二年目の春・6

「地震や火山の噴火の予知は出来ないんですか?」

「出来るぞ。 自然地震とか噴火ならほぼ百パーセントで。 魔法協会でもやってんじゃないかな。 精度はともかくとして。」

「関東魔法協会では一応予知の研究はしてるようですが現状では資質のある人間が個人で予知するしかなく、やはり当たり外れがあるらしいです。」

その後話は非常食から地震などの災害と魔法や魔法協会の関わりについての話となり、さよが普通に横島に対して地震の予知が出来るのではと尋ねると横島は相変わらずの軽い口調でほぼ出来ると断言した。

横島としては魔法技術が発達したこの世界なら予知もしてるのではと軽く言うものの、どちらかというと霊能に分類する予知は未熟らしい。


「地震はなぁ。 大きいのは地殻変動に関わるから下手に防ぐと他に歪みがいくからな。 ハニワランドなんかだとさ……。」

ちなみに異空間アジト内では地震は世界管理システムにより完全予知されているので予知されたらハニワ兵達が地震対策をして避難をしている。

地震は地殻変動など惑星のバランスに関わるので下手に抑えるとろくなことにならず、あまり酷い場合を考慮して大地震になる前に地震を人工的に起こして大地震になる前の軽い地震を複数回起こして済ませる分震計画はあるが、人口密度などあってないような異空間アジトではハニワ兵が避難した方が早く実行したことは未だなかった。


「結局避難するのが一番いいんですね。」

「まあな。 やろうと思えば不可能な訳じゃないけど、自然に逆らってもいいことないからな。 津波くらいなら防ぐの難しくないけど。」

一方夕映とのどかは自分達の世界より技術が進んでいる異空間アジトですら、地震からは避難するのだと聞いてホッとしたような少し残念なような複雑な心境だった。

正直もっと画期的な地震を無くすような方法があるのかと期待もしたからであるが、同時に逃げるのが一番確実で効率的だと言われると確かにそうなんだろうなと改めて実感する。



「タマちゃん地震ってわかる?」

「しってるよ。 ゆれるんだよね!」

「そかそか。 それじゃあ地震が来たらどうするか教えるわ。」

一方フロアでは木乃香が遊んでいたタマモを捕まえてに防災教育をしようとしていた。

日頃から横島と一緒が多いタマモであるが散歩に出かけたりと意外に行動範囲が広いので、地震があった時の行動を教えねばと思ったらしい。

実は先日茶々丸と共に火事を見つけた後には119番に電話することや一人で近寄らないことなど木乃香達に言われていて、この日はちょうど学校でも授業があった地震について教えるようだ。


「安全な場所で揺れが収まるのを待つんやけど、外に居る時は庭を囲む塀とかおうちの壁から離れなあかんで。 崩れて来たら危ないんや。」

幸いなことに学校の授業で使った最新版の麻帆良防災マニュアルがあるので、タマモにそれを見せながら危ない場所から離れることや落ち着いて避難することなど一つ一つタマモにも分かるように丁寧に教えていく。

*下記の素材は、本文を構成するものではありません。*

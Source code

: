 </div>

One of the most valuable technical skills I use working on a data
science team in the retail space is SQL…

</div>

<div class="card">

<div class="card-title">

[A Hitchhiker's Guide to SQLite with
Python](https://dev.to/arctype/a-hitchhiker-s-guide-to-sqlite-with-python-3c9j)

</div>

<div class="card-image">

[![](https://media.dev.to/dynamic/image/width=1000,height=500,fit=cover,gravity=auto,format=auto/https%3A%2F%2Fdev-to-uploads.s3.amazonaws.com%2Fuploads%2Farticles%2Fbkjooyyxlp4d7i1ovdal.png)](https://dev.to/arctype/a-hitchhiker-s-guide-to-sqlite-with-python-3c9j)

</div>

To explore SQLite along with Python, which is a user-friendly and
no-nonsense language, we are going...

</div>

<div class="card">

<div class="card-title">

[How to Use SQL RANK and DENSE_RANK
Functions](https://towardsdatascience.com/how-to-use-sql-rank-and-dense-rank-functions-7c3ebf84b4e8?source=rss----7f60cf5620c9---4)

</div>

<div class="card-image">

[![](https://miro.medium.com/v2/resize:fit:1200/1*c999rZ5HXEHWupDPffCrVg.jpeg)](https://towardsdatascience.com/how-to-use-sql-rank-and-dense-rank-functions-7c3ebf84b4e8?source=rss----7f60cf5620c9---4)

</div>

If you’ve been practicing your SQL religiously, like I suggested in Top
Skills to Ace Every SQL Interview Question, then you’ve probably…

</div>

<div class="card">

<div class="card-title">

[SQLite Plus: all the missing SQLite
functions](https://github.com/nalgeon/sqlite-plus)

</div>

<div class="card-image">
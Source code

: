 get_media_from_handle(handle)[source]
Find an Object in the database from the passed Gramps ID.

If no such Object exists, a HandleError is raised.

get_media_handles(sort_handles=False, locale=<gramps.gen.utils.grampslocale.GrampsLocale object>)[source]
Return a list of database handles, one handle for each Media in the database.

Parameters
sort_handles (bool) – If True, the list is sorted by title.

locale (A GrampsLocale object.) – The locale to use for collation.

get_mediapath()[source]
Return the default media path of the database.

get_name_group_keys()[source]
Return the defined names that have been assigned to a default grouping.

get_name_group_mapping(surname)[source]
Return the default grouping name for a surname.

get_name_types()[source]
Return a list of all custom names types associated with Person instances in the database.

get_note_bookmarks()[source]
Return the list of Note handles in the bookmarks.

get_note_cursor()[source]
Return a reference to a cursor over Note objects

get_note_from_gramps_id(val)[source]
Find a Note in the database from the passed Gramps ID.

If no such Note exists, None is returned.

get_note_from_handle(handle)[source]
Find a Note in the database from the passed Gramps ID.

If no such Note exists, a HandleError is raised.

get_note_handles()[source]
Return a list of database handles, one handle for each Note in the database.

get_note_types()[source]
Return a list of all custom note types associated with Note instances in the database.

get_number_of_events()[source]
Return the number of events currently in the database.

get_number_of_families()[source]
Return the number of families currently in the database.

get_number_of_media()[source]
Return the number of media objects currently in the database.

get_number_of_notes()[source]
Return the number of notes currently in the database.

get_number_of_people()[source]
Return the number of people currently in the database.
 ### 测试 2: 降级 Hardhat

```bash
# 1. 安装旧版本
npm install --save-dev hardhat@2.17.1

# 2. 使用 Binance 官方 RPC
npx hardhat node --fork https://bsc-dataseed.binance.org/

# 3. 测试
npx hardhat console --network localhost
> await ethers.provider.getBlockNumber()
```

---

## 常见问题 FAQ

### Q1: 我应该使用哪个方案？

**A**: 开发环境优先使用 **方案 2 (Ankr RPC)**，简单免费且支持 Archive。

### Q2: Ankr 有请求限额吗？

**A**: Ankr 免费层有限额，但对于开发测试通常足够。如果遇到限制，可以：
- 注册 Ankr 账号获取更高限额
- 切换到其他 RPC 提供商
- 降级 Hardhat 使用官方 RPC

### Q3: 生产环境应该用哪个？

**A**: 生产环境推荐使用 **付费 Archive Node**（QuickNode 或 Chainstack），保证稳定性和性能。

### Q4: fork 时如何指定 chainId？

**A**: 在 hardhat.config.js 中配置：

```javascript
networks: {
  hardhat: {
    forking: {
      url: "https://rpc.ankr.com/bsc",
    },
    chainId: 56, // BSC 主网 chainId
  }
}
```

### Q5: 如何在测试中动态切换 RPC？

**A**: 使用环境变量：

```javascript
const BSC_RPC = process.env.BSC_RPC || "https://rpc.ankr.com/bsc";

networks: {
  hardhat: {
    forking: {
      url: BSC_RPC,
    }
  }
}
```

ちなみに避難所に関しては近隣にある麻帆良学園第三初等部校舎が避難所に指定されていて木乃香達の女子寮と同じ避難所となっているが、避難所として使われたのは近年では去年の暮れの雪が積もった日や台風くらいしかなく地元民でも避難した経験がない者がほとんどだったりする。

幼い子供が居る場合は近所の危険な場所や避難経路の確認などした方がいいので木乃香は次の休みにでもタマモと近所の危険な場所の確認や避難経路を散歩しようと言いタマモを喜ばせていた。